What you should do:
Return all of the records below verbatim.

►

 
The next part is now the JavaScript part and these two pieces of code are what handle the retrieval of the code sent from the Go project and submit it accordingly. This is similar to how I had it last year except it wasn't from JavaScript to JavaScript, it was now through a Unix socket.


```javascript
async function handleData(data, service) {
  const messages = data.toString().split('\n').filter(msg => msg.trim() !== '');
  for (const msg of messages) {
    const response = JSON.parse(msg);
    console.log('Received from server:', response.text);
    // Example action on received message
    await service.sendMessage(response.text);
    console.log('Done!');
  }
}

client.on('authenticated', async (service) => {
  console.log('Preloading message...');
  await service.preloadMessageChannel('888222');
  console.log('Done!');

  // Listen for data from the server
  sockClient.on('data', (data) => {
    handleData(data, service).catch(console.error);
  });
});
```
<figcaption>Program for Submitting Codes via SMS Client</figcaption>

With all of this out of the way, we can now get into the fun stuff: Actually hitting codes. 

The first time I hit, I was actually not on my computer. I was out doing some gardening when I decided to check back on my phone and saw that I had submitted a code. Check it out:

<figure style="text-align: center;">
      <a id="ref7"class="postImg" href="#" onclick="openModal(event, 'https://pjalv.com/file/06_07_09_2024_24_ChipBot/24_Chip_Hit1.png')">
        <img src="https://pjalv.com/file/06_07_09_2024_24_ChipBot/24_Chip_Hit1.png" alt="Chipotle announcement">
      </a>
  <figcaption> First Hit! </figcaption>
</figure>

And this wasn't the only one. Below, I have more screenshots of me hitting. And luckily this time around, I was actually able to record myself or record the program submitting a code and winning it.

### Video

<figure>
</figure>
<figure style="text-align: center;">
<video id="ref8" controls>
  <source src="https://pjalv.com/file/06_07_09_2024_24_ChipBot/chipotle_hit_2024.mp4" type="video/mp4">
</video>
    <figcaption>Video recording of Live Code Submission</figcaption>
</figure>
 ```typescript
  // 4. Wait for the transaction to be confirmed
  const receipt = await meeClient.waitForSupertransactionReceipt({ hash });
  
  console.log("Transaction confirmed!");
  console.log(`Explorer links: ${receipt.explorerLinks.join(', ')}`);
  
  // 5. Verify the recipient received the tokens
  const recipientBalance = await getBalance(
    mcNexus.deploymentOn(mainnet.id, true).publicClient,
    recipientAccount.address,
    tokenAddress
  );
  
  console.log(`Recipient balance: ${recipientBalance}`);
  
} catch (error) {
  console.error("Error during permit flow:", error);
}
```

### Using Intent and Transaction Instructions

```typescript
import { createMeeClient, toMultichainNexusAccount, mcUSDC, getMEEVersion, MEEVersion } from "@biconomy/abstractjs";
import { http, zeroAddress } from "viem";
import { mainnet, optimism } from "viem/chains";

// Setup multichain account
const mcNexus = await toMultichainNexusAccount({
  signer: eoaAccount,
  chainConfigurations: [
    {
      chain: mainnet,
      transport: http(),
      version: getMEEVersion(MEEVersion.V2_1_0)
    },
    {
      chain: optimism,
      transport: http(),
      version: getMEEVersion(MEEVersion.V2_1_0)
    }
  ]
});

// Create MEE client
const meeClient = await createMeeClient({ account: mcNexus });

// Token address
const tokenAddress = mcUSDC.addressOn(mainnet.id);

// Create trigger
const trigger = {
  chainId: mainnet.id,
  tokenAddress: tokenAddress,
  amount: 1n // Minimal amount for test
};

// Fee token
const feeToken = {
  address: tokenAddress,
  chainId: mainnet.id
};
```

◄

Task answer:
The next part is now the JavaScript part and these two pieces of code are what handle the retrieval of the code sent from the Go project and submit it accordingly. This is similar to how I had it last year except it wasn't from JavaScript to JavaScript, it was now through a Unix socket.


```javascript
async function handleData(data, service) {
  const messages = data.toString().split('\n').filter(msg => msg.trim() !== '');
  for (const msg of messages) {
    const response = JSON.parse(msg);
    console.log('Received from server:', response.text);
    // Example action on received message
    await service.sendMessage(response.text);
    console.log('Done!');
  }
}

client.on('authenticated', async (service) => {
  console.log('Preloading message...');
  await service.preloadMessageChannel('888222');
  console.log('Done!');

  // Listen for data from the server
  sockClient.on('data', (data) => {
    handleData(data, service).catch(console.error);
  });
});
```
<figcaption>Program for Submitting Codes via SMS Client</figcaption>

With all of this out of the way, we can now get into the fun stuff: Actually hitting codes. 

The first time I hit, I was actually not on my computer. I was out doing some gardening when I decided to check back on my phone and saw that I had submitted a code. Check it out:

<figure style="text-align: center;">
      <a id="ref7"class="postImg" href="#" onclick="openModal(event, 'https://pjalv.com/file/06_07_09_2024_24_ChipBot/24_Chip_Hit1.png')">
        <img src="https://pjalv.com/file/06_07_09_2024_24_ChipBot/24_Chip_Hit1.png" alt="Chipotle announcement">
      </a>
  <figcaption> First Hit! </figcaption>
</figure>

And this wasn't the only one. Below, I have more screenshots of me hitting. And luckily this time around, I was actually able to record myself or record the program submitting a code and winning it.

### Video

<figure>
</figure>
<figure style="text-align: center;">
<video id="ref8" controls>
  <source src="https://pjalv.com/file/06_07_09_2024_24_ChipBot/chipotle_hit_2024.mp4" type="video/mp4">
</video>
    <figcaption>Video recording of Live Code Submission</figcaption>
</figure>
 ```typescript
  // 4. Wait for the transaction to be confirmed
  const receipt = await meeClient.waitForSupertransactionReceipt({ hash });
  
  console.log("Transaction confirmed!");
  console.log(`Explorer links: ${receipt.explorerLinks.join(', ')}`);
  
  // 5. Verify the recipient received the tokens
  const recipientBalance = await getBalance(
    mcNexus.deploymentOn(mainnet.id, true).publicClient,
    recipientAccount.address,
    tokenAddress
  );
  
  console.log(`Recipient balance: ${recipientBalance}`);
  
} catch (error) {
  console.error("Error during permit flow:", error);
}
```

### Using Intent and Transaction Instructions

```typescript
import { createMeeClient, toMultichainNexusAccount, mcUSDC, getMEEVersion, MEEVersion } from "@biconomy/abstractjs";
import { http, zeroAddress } from "viem";
import { mainnet, optimism } from "viem/chains";

// Setup multichain account
const mcNexus = await toMultichainNexusAccount({
  signer: eoaAccount,
  chainConfigurations: [
    {
      chain: mainnet,
      transport: http(),
      version: getMEEVersion(MEEVersion.V2_1_0)
    },
    {
      chain: optimism,
      transport: http(),
      version: getMEEVersion(MEEVersion.V2_1_0)
    }
  ]
});

// Create MEE client
const meeClient = await createMeeClient({ account: mcNexus });

// Token address
const tokenAddress = mcUSDC.addressOn(mainnet.id);

// Create trigger
const trigger = {
  chainId: mainnet.id,
  tokenAddress: tokenAddress,
  amount: 1n // Minimal amount for test
};

// Fee token
const feeToken = {
  address: tokenAddress,
  chainId: mainnet.id
};
```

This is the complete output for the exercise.